On the dog front, aside from Sidney’s arrival, Arthur has been under the vet for most of the year. He’s hanging on in there, despite our local vet having a Shipman-esque way about her…’ooh, he’s very thin, there’s something nasty going on, I don’t think he’s got too long, you should prepare yourself…’ as she waves a big needle around. The only thing I need to prepare myself for is Arthur hurtling into the kitchen when he hears his dinner being made!
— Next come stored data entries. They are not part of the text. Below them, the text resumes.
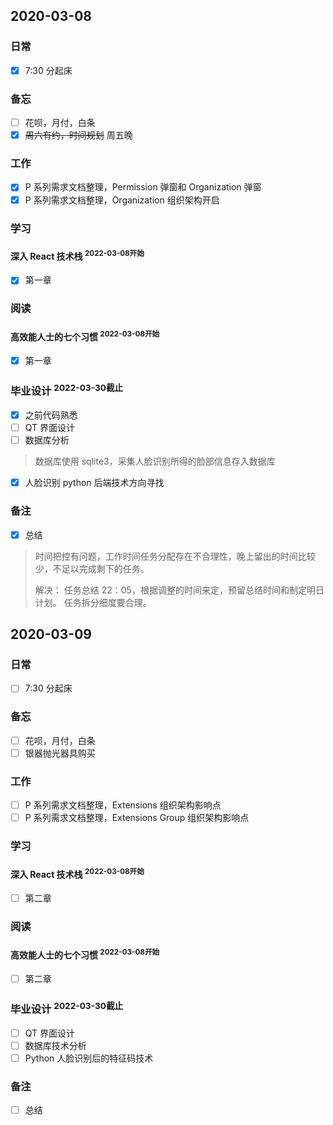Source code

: ## 2020-03-08

### 日常

- [x] 7:30 分起床

### 备忘

- [ ] 花呗，月付，白条
- [x] ~~周六有约，时间规划~~ 周五晚

### 工作

- [x] P 系列需求文档整理，Permission 弹窗和 Organization 弹窗
- [x] P 系列需求文档整理，Organization 组织架构开启

### 学习

#### 深入 React 技术栈 <sup>2022-03-08开始</sup>

- [x] 第一章

### 阅读

#### 高效能人士的七个习惯 <sup>2022-03-08开始</sup>
- [x]  第一章

### 毕业设计 <sup>2022-03-30截止</sup>

- [x] 之前代码熟悉
- [ ] QT 界面设计
- [ ] 数据库分析

> 数据库使用 sqlite3，采集人脸识别所得的脸部信息存入数据库

- [x] 人脸识别 python 后端技术方向寻找

### 备注

- [x] 总结

> 时间把控有问题，工作时间任务分配存在不合理性，晚上留出的时间比较少，不足以完成剩下的任务。
> 
> 解决：
> 任务总结 22：05，根据调整的时间来定，预留总结时间和制定明日计划。
> 任务拆分细度要合理。


## 2020-03-09

### 日常

- [ ] 7:30 分起床

### 备忘

- [ ] 花呗，月付，白条
- [ ] 银器抛光器具购买

### 工作

- [ ] P 系列需求文档整理，Extensions 组织架构影响点
- [ ] P 系列需求文档整理，Extensions Group 组织架构影响点

### 学习

#### 深入 React 技术栈 <sup>2022-03-08开始</sup>

- [ ] 第二章

### 阅读

#### 高效能人士的七个习惯 <sup>2022-03-08开始</sup>
- [ ]  第二章

### 毕业设计 <sup>2022-03-30截止</sup>

- [ ] QT 界面设计
- [ ] 数据库技术分析
- [ ] Python 人脸识别后的特征码技术

### 备注

- [ ] 总结
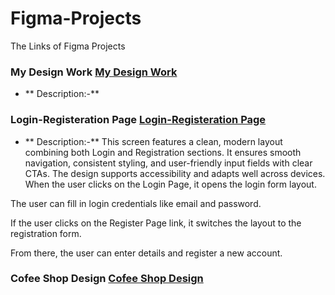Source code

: # Figma-Projects
The Links of Figma Projects

### My Design Work [My Design Work](https://www.figma.com/design/JC87icBAmrsxTuZx1H2rZp/My-new-latest-project?node-id=0-1&t=rruyFN3zZ32di1bI-1)
 

- ** Description:-** 

### Login-Registeration Page  [Login-Registeration Page](https://www.figma.com/design/b1lCIMtN3a3utgir9TNwIC/Untitled?node-id=1-8&t=fwUtrvWOFKkIyoIn-1)
- ** Description:-** This screen features a clean, modern layout combining both Login and Registration sections. It ensures smooth navigation, consistent styling,
   and user-friendly input fields with clear CTAs. The design supports accessibility and adapts well across devices.
  When the user clicks on the Login Page, it opens the login form layout.

The user can fill in login credentials like email and password.

If the user clicks on the Register Page link, it switches the layout to the registration form.

From there, the user can enter details and register a new account.


### Cofee Shop Design [Cofee Shop Design](https://www.figma.com/design/TIdOTkRDXuuLU7D0N2pmk5/coffee-website?node-id=0-1&t=6OWMybILgArg1iol-1)

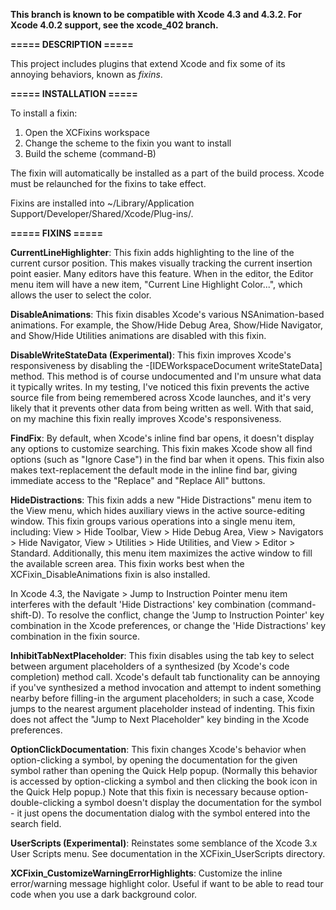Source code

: __This branch is known to be compatible with Xcode 4.3 and 4.3.2. For Xcode 4.0.2 support, see the xcode_402 branch.__

__===== DESCRIPTION =====__

This project includes plugins that extend Xcode and fix some of its annoying behaviors, known as _fixins_.

__===== INSTALLATION =====__

To install a fixin:

1. Open the XCFixins workspace
2. Change the scheme to the fixin you want to install
3. Build the scheme (command-B)

The fixin will automatically be installed as a part of the build process. Xcode must be relaunched for the fixins to take effect.

Fixins are installed into ~/Library/Application Support/Developer/Shared/Xcode/Plug-ins/.

__===== FIXINS =====__

__CurrentLineHighlighter__: This fixin adds highlighting to the line of the current cursor position. This makes visually tracking the current insertion point easier. Many editors have this feature. When in the editor, the Editor menu item will have a new item, "Current Line Highlight Color...", which allows the user to select the color.

__DisableAnimations__: This fixin disables Xcode's various NSAnimation-based animations. For example, the Show/Hide Debug Area, Show/Hide Navigator, and Show/Hide Utilities animations are disabled with this fixin.

__DisableWriteStateData (Experimental)__: This fixin improves Xcode's responsiveness by disabling the -[IDEWorkspaceDocument writeStateData] method. This method is of course undocumented and I'm unsure what data it typically writes. In my testing, I've noticed this fixin prevents the active source file from being remembered across Xcode launches, and it's very likely that it prevents other data from being written as well. With that said, on my machine this fixin really improves Xcode's responsiveness.

__FindFix__: By default, when Xcode's inline find bar opens, it doesn't display any options to customize searching. This fixin makes Xcode show all find options (such as "Ignore Case") in the find bar when it opens. This fixin also makes text-replacement the default mode in the inline find bar, giving immediate access to the "Replace" and "Replace All" buttons.

__HideDistractions__: This fixin adds a new "Hide Distractions" menu item to the View menu, which hides auxiliary views in the active source-editing window. This fixin groups various operations into a single menu item, including: View > Hide Toolbar, View > Hide Debug Area, View > Navigators > Hide Navigator, View > Utilities > Hide Utilities, and View > Editor > Standard. Additionally, this menu item maximizes the active window to fill the available screen area. This fixin works best when the XCFixin_DisableAnimations fixin is also installed.

In Xcode 4.3, the Navigate > Jump to Instruction Pointer menu item interferes with the default 'Hide Distractions' key combination (command-shift-D). To resolve the conflict, change the 'Jump to Instruction Pointer' key combination in the Xcode preferences, or change the 'Hide Distractions' key combination in the fixin source.

__InhibitTabNextPlaceholder__: This fixin disables using the tab key to select between argument placeholders of a synthesized (by Xcode's code completion) method call. Xcode's default tab functionality can be annoying if you've synthesized a method invocation and attempt to indent something nearby before filling-in the argument placeholders; in such a case, Xcode jumps to the nearest argument placeholder instead of indenting. This fixin does not affect the "Jump to Next Placeholder" key binding in the Xcode preferences.

__OptionClickDocumentation__: This fixin changes Xcode's behavior when option-clicking a symbol, by opening the documentation for the given symbol rather than opening the Quick Help popup. (Normally this behavior is accessed by option-clicking a symbol and then clicking the book icon in the Quick Help popup.) Note that this fixin is necessary because option-double-clicking a symbol doesn't display the documentation for the symbol - it just opens the documentation dialog with the symbol entered into the search field.

__UserScripts (Experimental)__: Reinstates some semblance of the Xcode 3.x User Scripts menu. See documentation in the XCFixin_UserScripts directory.

__XCFixin_CustomizeWarningErrorHighlights__: Customize the inline error/warning message highlight color. Useful if want to be able to read tour code when you use a dark background color.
Yes, he may be very thin (either meds related or there is something horrible going on), and he may have a very stiff gait (rare condition called myositis) and he may have mouth cancer (too may cigarettes) and he may have Cushings disease…and high blood pressure…and a thyroid problem, but he is still here and enjoying life, especially if it’s chicken-flavoured. Or luncheon meat… I daren’t think of him leaving us yet.
At least he has the good grace to wait until his dinner is served in his bowl….as we have discovered to our cost, Sidney, being so big, is not averse to putting his paws up onto the kitchen counter and nomming everything in sight. ‘Ooh, lovely liver in a pan..’ nom-nom…’ooh, half a baguette’ nom-nom..’ooh, a pack of butter’ nom-nom…’ooh a packet of biscuits’ nom-nom. And he steals Arthur’s donuts…the poor old boy is a very slow chewer and so Sid mugs him. We’ve taken to letting Arthur eat outside unmolested….trouble is, we keep forgetting he’s out there…we find him 30 minutes later with an icicle on his nose.
Anyway, another year done with, almost. 2011 promises much – expense mainly.